▶ _Work order_
At the line containing "The app lets", begin retyping, and stop after the last line of the data; add nothing.

:: Given data ::

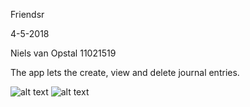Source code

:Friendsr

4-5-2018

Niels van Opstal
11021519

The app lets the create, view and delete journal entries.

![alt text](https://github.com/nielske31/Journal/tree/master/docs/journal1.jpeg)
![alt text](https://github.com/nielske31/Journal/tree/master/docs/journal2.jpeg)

:::

▶ _Answer box_
The app lets the create, view and delete journal entries.

![alt text](https://github.com/nielske31/Journal/tree/master/docs/journal1.jpeg)
![alt text](https://github.com/nielske31/Journal/tree/master/docs/journal2.jpeg)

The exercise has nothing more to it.